Dearest Madeline,
Here we are, our fifth Mother’s Day together. Can you believe it?
We’ve come a long way, haven’t we baby?
Our start together wasn’t easy. There were many long days and
nights where I found myself sitting in a slobbering mess on the floor, begging
God to take you back because I had no idea what I was doing. Surely the fact
that He thought I should be someone’s mother was a mistake. My resume for
motherhood wasn’t so hot since caring for 3 cats clearly isn’t the same as
caring for a child. I couldn’t litter box train you, pet you and then put you
down or simply ignore you all together as I could with my feline babies so what
was I supposed to do with you? Neither of us had any answers so we did what any
new mother and daughter duo would do together in those first few weeks…
Cry.
You would cry and I would cry and together, we
made one sad little orchestra of “Oh my God, what the FUCK have I done?” Having
a bout with post-partum depression didn’t help matters much but somehow, we
pulled through.
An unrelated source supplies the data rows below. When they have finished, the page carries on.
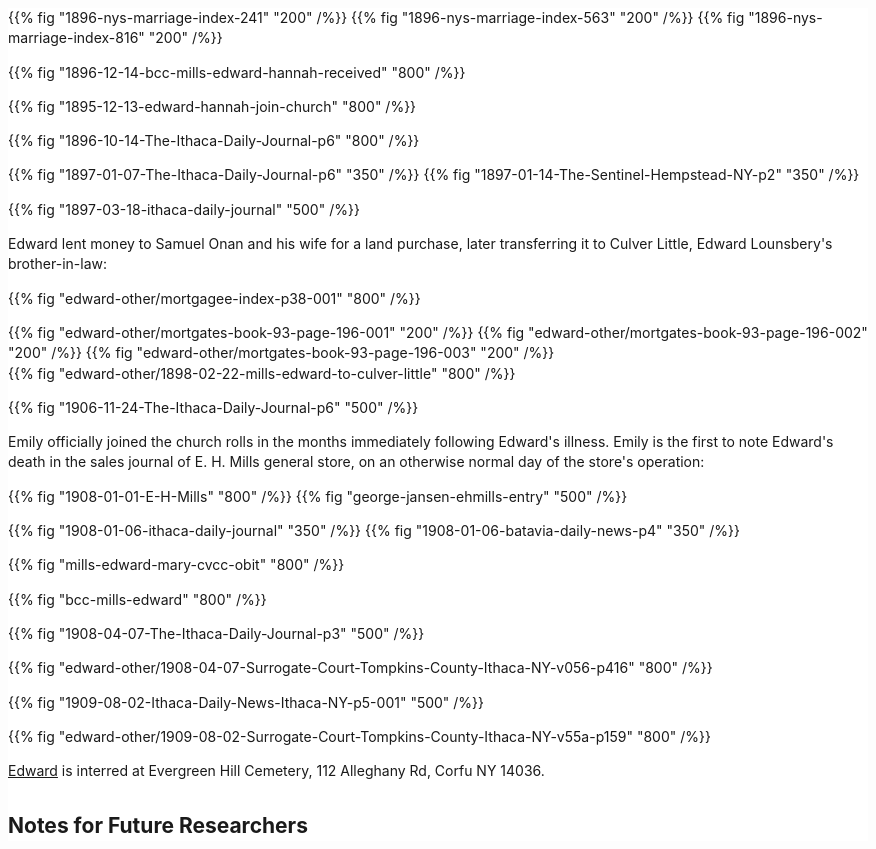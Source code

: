 <div class="cols">
{{% fig "1896-nys-marriage-index-241" "200" /%}}
{{% fig "1896-nys-marriage-index-563" "200" /%}}
{{% fig "1896-nys-marriage-index-816" "200" /%}}
</div>

{{% fig "1896-12-14-bcc-mills-edward-hannah-received" "800" /%}}

{{% fig "1895-12-13-edward-hannah-join-church" "800" /%}}

{{% fig "1896-10-14-The-Ithaca-Daily-Journal-p6" "800" /%}}

<div class="cols">
{{% fig "1897-01-07-The-Ithaca-Daily-Journal-p6" "350" /%}}
{{% fig "1897-01-14-The-Sentinel-Hempstead-NY-p2" "350" /%}}
</div>

{{% fig "1897-03-18-ithaca-daily-journal" "500" /%}}

Edward lent money to Samuel Onan and his wife for a land purchase, later transferring it to Culver Little, Edward Lounsbery's brother-in-law:

{{% fig "edward-other/mortgagee-index-p38-001" "800" /%}}
<div class="cols">
{{% fig "edward-other/mortgates-book-93-page-196-001" "200" /%}}
{{% fig "edward-other/mortgates-book-93-page-196-002" "200" /%}}
{{% fig "edward-other/mortgates-book-93-page-196-003" "200" /%}}
</div>
{{% fig "edward-other/1898-02-22-mills-edward-to-culver-little" "800"  /%}}

{{% fig "1906-11-24-The-Ithaca-Daily-Journal-p6" "500" /%}}

Emily officially joined the church rolls in the months immediately following Edward's illness. Emily is the first to note Edward's death in the sales journal of E. H. Mills general store, on an otherwise normal day of the store's operation:

{{% fig "1908-01-01-E-H-Mills" "800" /%}}
{{% fig "george-jansen-ehmills-entry" "500" /%}}

<div class="cols">
  {{% fig "1908-01-06-ithaca-daily-journal" "350" /%}}
  {{% fig "1908-01-06-batavia-daily-news-p4" "350" /%}}
</div>  
  
{{% fig "mills-edward-mary-cvcc-obit" "800" /%}}

{{% fig "bcc-mills-edward" "800" /%}}

{{% fig "1908-04-07-The-Ithaca-Daily-Journal-p3" "500" /%}}

{{% fig "edward-other/1908-04-07-Surrogate-Court-Tompkins-County-Ithaca-NY-v056-p416" "800" /%}}

{{% fig "1909-08-02-Ithaca-Daily-News-Ithaca-NY-p5-001" "500" /%}}

{{% fig "edward-other/1909-08-02-Surrogate-Court-Tompkins-County-Ithaca-NY-v55a-p159" "800" /%}}

[Edward](https://www.findagrave.com/memorial/75958691/edward-h-mills) is interred at Evergreen Hill Cemetery, 112 Alleghany Rd, Corfu NY 14036. 

## Notes for Future Researchers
The days turned into weeks which turned into months and amongst
the long nights of no sleep, the ups and downs of not being able to breast
feed, the endless mountains of laundry, the spit up, the blow-outs and so much
more crap that comes along with a baby that I can’t even recall…
We found each other.
You were my new constraint on life but you were gracious and gave
me the freedom to learn how to be your mommy. You waited patiently as I took
forever to calculate how much formula needed to be put in your bottle through
my sleep-deprived eyes. You giggled with delight when I would put your diaper
on backwards (“silly mommy” has always been your favorite). You would ever so
simply frown at me when I got water in your eyes at bath time as if to say,
“I’m going to let that one slide since you’re new at this.” You indulged me
every time I wanted to dress you up in some monstrosity of an outfit that I,
grandma or Target deemed to be “cute.” Together, we became a team: you gave me
the room to learn and grow as a mom and in return, I fell head over heels in
love with you.
As the years have passed, our relationship has continued to grow
and change as it always will. There have been times of immense happiness and
there have been times of tears and pain. There have been days where I’ve wanted
to run screaming from our home and never look back, but there have been many
more days where I’ve wanted to hold you forever and never let go. You have made
me laugh. You’ve made me cry. You’ve made me proud. You’ve made me so angry
that I couldn’t even see straight. You’ve made me frustrated and overwhelmed
beyond belief. You’ve made me a better person in so many ways but most
importantly…
It is you who’ve made me a mother.
This day may be called Mother’s Day but without you Maddy,
it would just be another day on the calendar. In all your wonderfully amazing
chaos, it is you who have made me the woman I am today and it
is you who will continue to shape the woman I become years
from now. In all the things you’ve given me in our almost six years together,
the best thing you ever gave me was the opportunity to be your mother and for
that blessing, I am eternally grateful.
On Sunday, yes, I will take time to celebrate myself but in doing
so, I will celebrate you as well. I am SO PROUD to be your mother. Every day I
look at you and think to myself how incredibly amazing and fabulous you are and
to think that your father and I created that? Well, it blows my fucking
mind.
It’s only Mother’s Day because of you, my love. It has always
been, and will always be, about you. Thank you for being my child.